(Dataset excerpts)
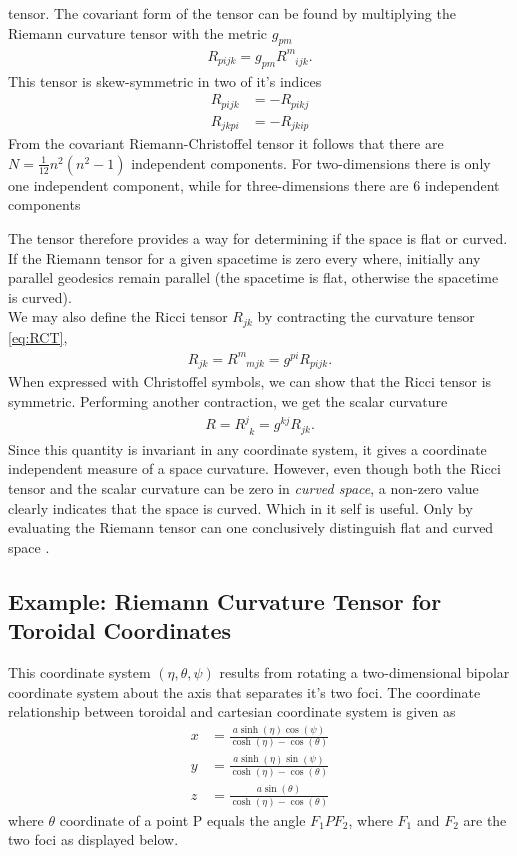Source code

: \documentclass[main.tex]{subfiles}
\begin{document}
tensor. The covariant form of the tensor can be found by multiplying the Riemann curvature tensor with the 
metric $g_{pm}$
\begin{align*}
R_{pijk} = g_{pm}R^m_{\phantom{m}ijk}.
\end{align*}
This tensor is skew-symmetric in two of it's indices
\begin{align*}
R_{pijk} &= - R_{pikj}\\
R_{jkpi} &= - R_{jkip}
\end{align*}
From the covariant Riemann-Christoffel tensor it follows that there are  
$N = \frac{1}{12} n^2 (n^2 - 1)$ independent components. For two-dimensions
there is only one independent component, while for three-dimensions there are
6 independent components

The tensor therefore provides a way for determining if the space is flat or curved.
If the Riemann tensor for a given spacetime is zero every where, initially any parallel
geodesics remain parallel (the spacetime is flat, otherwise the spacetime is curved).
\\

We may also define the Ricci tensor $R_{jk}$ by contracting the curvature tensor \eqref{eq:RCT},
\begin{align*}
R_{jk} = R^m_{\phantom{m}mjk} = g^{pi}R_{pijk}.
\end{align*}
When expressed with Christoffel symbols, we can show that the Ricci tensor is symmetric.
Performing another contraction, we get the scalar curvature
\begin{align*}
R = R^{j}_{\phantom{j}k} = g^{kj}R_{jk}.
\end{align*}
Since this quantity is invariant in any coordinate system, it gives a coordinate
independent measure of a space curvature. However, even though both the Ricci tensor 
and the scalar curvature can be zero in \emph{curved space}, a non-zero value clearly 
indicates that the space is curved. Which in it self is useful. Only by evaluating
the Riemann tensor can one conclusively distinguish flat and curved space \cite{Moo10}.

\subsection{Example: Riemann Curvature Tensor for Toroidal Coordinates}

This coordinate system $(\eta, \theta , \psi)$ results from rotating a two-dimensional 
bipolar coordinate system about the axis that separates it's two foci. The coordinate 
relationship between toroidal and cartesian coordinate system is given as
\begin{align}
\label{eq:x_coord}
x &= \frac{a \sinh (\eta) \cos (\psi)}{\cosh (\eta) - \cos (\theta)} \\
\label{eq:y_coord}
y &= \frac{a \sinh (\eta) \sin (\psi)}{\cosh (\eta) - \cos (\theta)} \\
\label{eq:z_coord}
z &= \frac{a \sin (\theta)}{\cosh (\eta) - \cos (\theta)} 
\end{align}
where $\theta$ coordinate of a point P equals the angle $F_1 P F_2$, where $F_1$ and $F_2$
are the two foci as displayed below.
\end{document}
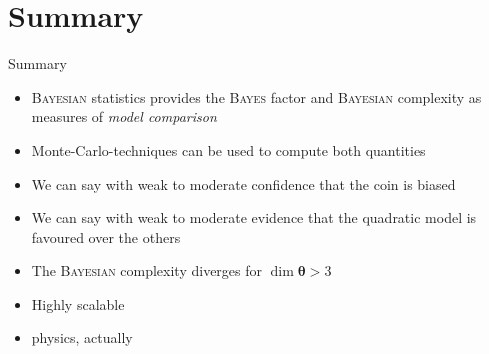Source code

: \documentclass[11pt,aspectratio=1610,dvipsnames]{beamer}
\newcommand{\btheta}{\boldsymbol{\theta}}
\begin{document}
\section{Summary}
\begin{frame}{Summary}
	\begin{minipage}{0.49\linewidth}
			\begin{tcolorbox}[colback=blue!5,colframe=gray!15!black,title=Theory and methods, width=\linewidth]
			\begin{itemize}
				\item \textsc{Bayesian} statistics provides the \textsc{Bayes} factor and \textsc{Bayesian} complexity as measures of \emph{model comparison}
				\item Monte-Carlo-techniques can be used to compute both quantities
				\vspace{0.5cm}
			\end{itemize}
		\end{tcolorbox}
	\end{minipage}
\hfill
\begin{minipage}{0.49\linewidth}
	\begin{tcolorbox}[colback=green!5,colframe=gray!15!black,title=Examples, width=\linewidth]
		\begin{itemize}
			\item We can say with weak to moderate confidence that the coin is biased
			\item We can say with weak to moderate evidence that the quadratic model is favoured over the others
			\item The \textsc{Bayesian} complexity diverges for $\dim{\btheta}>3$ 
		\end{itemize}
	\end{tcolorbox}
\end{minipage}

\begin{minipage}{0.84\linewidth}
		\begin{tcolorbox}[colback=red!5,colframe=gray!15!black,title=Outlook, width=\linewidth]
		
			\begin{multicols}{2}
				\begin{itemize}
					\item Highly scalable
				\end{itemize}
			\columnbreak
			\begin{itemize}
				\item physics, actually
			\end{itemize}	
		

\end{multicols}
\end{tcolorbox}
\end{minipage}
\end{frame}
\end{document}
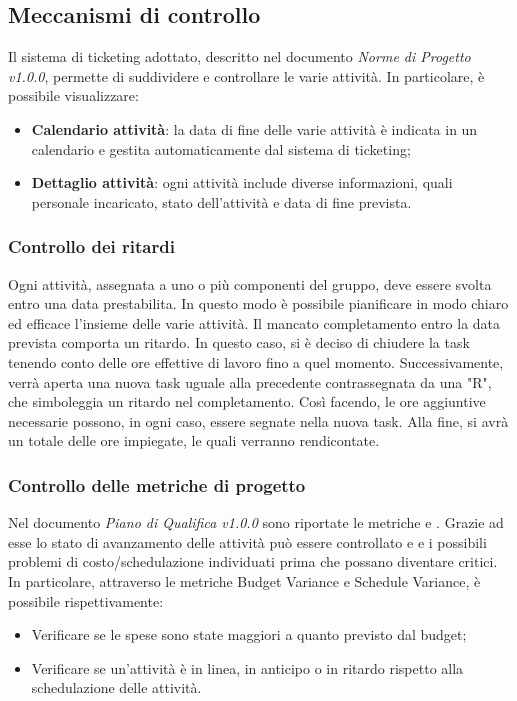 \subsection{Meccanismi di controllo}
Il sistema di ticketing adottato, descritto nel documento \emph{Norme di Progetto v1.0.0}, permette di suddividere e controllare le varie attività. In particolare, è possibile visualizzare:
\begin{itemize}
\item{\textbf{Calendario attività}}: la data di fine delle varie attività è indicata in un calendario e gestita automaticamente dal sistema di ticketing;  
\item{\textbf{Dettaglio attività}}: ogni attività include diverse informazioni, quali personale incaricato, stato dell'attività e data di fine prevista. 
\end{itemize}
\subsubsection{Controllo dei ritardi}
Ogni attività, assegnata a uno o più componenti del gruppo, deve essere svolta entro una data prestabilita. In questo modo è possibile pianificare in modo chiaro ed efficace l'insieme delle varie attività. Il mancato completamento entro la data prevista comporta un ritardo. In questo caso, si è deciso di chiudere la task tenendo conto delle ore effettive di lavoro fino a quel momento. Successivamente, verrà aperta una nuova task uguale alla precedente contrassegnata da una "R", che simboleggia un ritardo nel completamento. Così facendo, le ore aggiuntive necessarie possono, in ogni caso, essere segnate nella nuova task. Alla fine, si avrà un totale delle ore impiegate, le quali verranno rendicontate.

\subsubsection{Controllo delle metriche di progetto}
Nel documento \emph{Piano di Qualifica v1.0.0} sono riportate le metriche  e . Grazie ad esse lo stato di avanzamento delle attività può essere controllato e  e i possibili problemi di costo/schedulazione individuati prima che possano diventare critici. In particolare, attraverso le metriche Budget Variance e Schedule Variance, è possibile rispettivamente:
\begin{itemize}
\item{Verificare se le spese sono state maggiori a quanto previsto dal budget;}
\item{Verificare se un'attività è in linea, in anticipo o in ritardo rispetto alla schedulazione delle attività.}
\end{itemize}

ABOUT THIS EXERCISE: Pull out each line of the entries that contains "label".

EXERCISE RESULT:
\label{eq:x_coord}
\label{eq:y_coord}
\label{eq:z_coord}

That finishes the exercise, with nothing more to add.